L'Exil du feu (1989)

pour ensemble et électronique

œuvre électronique, Ircam

  • Informations générales
    • Date de composition : 1989
    • Durée : 20 mn
    • Éditeur : Durand, Paris, nº D et F 14527
    • Commande : Ircam-Centre Pompidou
Effectif détaillé
  • 2 flûtes (aussi 1 flûte piccolo), 1 hautbois, 1 clarinette, 1 clarinette basse, 2 bassons (aussi 1 contrebasson), 1 cor, 2 trompettes, 1 trombone, 2 percussionnistes, 1 piano (aussi 1 célesta), 1 contrebasse

Information sur la création

  • Date : 23 mai 1991
    Lieu :

    Paris, Centre Georges-Pompidou


    Interprètes :

    l'Itinéraire, direction : Mark Foster.

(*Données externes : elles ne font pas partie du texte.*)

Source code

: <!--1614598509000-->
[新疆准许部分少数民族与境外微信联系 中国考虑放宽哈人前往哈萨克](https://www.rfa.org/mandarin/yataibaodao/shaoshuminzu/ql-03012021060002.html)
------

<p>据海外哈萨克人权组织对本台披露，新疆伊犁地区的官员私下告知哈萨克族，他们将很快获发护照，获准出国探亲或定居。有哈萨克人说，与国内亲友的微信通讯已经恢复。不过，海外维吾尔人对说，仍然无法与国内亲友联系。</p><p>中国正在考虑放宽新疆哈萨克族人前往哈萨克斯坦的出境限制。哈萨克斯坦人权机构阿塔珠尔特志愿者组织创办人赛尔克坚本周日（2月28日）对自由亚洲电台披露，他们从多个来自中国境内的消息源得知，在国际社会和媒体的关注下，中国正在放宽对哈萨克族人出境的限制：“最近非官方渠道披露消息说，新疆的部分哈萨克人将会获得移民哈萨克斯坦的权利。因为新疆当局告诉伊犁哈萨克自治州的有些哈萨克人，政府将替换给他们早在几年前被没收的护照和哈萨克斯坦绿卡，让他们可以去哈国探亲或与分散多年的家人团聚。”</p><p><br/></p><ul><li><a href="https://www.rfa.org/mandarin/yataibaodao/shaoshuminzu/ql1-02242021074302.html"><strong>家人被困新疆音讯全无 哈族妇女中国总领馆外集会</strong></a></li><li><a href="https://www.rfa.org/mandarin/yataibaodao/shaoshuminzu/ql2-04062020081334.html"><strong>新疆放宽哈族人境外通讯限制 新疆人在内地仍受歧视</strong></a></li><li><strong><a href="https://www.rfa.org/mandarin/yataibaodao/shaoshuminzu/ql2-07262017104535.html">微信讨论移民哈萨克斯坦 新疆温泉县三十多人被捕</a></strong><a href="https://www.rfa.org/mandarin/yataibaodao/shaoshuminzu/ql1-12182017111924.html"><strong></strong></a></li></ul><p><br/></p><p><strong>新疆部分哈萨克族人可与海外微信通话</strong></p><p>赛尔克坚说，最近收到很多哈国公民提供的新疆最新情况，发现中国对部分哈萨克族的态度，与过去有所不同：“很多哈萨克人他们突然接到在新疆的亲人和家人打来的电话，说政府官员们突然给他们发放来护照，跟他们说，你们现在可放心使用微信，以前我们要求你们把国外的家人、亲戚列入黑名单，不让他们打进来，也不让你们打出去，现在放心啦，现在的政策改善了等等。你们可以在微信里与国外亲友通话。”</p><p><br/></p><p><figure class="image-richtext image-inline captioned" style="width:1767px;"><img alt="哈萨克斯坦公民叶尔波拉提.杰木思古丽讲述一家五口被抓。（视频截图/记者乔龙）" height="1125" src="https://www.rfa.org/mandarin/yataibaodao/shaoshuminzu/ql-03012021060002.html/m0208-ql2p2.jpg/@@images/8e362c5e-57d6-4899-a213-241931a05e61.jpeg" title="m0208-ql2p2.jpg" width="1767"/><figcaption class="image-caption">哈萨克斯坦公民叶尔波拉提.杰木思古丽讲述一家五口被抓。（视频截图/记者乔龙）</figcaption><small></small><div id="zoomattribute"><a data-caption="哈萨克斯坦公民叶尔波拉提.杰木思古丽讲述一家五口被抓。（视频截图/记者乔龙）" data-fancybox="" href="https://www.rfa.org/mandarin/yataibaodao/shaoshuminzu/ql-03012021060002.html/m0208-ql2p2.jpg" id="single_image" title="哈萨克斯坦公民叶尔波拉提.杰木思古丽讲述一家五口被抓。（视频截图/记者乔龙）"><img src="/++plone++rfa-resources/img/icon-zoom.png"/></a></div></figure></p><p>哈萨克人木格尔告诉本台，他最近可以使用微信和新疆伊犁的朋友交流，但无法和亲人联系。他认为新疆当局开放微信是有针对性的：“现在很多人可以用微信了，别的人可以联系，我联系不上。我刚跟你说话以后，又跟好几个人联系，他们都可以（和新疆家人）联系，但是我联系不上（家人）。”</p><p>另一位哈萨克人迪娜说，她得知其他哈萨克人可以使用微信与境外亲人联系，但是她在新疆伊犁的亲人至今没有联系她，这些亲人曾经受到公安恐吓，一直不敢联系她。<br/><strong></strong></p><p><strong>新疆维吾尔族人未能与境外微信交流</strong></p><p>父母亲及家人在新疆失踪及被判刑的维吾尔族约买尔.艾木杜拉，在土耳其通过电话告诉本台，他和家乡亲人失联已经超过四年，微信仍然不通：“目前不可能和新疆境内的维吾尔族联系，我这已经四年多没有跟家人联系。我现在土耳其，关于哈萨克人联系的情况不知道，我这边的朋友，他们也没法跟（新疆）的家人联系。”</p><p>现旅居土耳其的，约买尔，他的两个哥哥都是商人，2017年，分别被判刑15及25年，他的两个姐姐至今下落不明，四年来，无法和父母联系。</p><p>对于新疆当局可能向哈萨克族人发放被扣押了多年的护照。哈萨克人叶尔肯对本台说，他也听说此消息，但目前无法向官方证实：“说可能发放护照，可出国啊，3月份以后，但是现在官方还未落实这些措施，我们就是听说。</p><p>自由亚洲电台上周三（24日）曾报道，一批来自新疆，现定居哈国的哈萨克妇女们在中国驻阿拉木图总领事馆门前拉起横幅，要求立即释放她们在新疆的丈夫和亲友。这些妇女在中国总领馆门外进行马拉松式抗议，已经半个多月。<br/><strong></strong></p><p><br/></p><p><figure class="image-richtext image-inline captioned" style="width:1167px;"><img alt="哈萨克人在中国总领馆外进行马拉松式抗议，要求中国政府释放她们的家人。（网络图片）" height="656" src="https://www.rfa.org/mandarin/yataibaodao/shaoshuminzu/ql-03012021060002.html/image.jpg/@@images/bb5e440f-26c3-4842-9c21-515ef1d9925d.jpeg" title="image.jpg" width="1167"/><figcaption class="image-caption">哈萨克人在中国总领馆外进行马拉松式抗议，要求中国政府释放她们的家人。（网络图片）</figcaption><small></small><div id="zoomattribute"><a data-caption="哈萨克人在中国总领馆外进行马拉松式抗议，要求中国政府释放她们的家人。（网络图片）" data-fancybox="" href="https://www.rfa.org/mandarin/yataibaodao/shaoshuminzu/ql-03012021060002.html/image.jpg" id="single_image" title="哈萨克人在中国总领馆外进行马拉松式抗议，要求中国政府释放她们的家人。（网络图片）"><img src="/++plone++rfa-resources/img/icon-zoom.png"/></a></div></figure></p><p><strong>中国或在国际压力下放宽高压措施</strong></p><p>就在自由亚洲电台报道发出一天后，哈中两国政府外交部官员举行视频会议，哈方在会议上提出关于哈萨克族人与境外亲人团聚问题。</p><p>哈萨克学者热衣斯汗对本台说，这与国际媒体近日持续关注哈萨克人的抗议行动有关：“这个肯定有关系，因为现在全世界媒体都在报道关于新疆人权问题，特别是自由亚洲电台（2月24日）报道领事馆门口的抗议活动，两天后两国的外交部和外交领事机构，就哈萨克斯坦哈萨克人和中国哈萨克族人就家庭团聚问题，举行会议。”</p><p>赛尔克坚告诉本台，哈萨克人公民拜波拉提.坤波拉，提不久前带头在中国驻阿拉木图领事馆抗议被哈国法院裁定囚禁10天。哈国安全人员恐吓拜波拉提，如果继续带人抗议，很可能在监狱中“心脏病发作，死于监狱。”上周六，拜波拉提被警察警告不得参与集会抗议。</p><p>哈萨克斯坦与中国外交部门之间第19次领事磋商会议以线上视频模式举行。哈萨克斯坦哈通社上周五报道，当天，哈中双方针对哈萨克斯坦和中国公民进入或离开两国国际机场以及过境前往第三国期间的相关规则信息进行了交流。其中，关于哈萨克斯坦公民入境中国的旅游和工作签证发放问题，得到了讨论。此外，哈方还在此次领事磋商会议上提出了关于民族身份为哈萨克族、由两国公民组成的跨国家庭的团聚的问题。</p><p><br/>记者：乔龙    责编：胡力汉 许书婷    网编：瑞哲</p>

Information sur l'électronique
Information sur le studio : Ircam
RIM (réalisateur(s) en informatique musicale) : Zack Settel
Dispositif électronique : dispositif électronique non spécifié

Note de programme

Je tiens à remercier chaleureusement plusieurs personnes avec lesquelles j'ai eu des contacts fréquents pour la réalisation de cette œuvre : Marc Battier qui a donné la première impulsion et qui a si souvent arrondi les angles par la suite, Miller Puckette pour son logiciel MAX et ses conseils d'utilisation impromptus, et aussi, bien sûr, mon assistant Zack Settel pour toute son aide, aussi bien technique que musicale, et pour les réserves d'imagination qu'il a déployées depuis le début du projet.
Joël-François Durand

Depuis de nombreuses années, Joël-François Durand travaille sur la notion de processus de révélation. Cette idée selon laquelle le matériau musical de base n'apparaît qu'à la fin du déroulement de l'œuvre a déjà produit trois œuvres : So er pour 20 instruments, Lichtung pour 10 instruments et Die Innere Grenze pour sextuor à cordes. Il s'agit donc, initialement, de jouer avec le matériau jusqu'à sa révélation ultime.

A l'instar de ce projet, L'Exil du feu propose effectivement un matériau de base qui représente une sorte de réservoir des fonctions mélodiques et harmoniques, mais le phénomène de révélation est systématiquement différé, de sorte qu'il ne nous est jamais « révélé ». Du point de vue formel, cette œuvre laisse apparaître deux moments distincts (ou deux parties) ; l'une mélodique (écriture horizontale), se déployant dans un tempo lent, l'autre davantage harmonique (écriture verticale), quittant progressivement le tempo lent pour gagner un élan pulsatoire plus rapide, et surtout, plus dynamique. Pour Joël-François Durand, la première section est musicalement la plus proche du « centre ». Par la suite, le discours ne parvient pas à se reconstruire, à retrouver son unité originale pour atteindre réellement son dévoilement. Cette remarque détermine un aspect important de la forme construite sur une succession de cycles harmoniques et mélodiques : le premier cycle est constitué d'une longue courbe mélodique qui se trouve progressivement enrichie d'accords et de polyphonies secondaires.

C'est à ce niveau que les transformations électroniques se glissent dans le matériau et agissent sur lui, tantôt pour aliéner les éléments mélodiques de leur origine, tantôt pour les en rapprocher. Le travail à l'ordinateur a consisté à créer des matériaux de hauteurs transformées suivant un principe de transposition variable.Ainsi, des courbes mélodiques apparaissant à certains endroits sont-elles « modulées » — au sens où en modulation de fréquence, la fréquence porteuse est modulée par la fréquence modulante — les unes par les autres.

Cette écriture intègre la perception en réalisant des interpolations entre les matériaux originaux transformés jouant un rôle ambigu dans le processus formel, puisqu'il est possible de retrouver ça et là dans la pièce le profil original d'une mélodie affecté d'intervalles et de rythmes différents. La perception distanciée de son point d'origine est liée à la réminiscence.Le titre de l'œuvre – Exil du feu – devient alors éloquent d'une démarche métaphorique où la puissance créatrice (le feu) générant la poussée dyonisiaque du matériau est éloignée du centre (exil). Cette analogie tient lieu de fonction programmatique et formelle.

Note : citations de Joël-François Durand en italique

Danielle Cohen-Levinas, programme du concert Itinéraire, les 23 et 24 mai 1991, Centre Georges-Pompidou.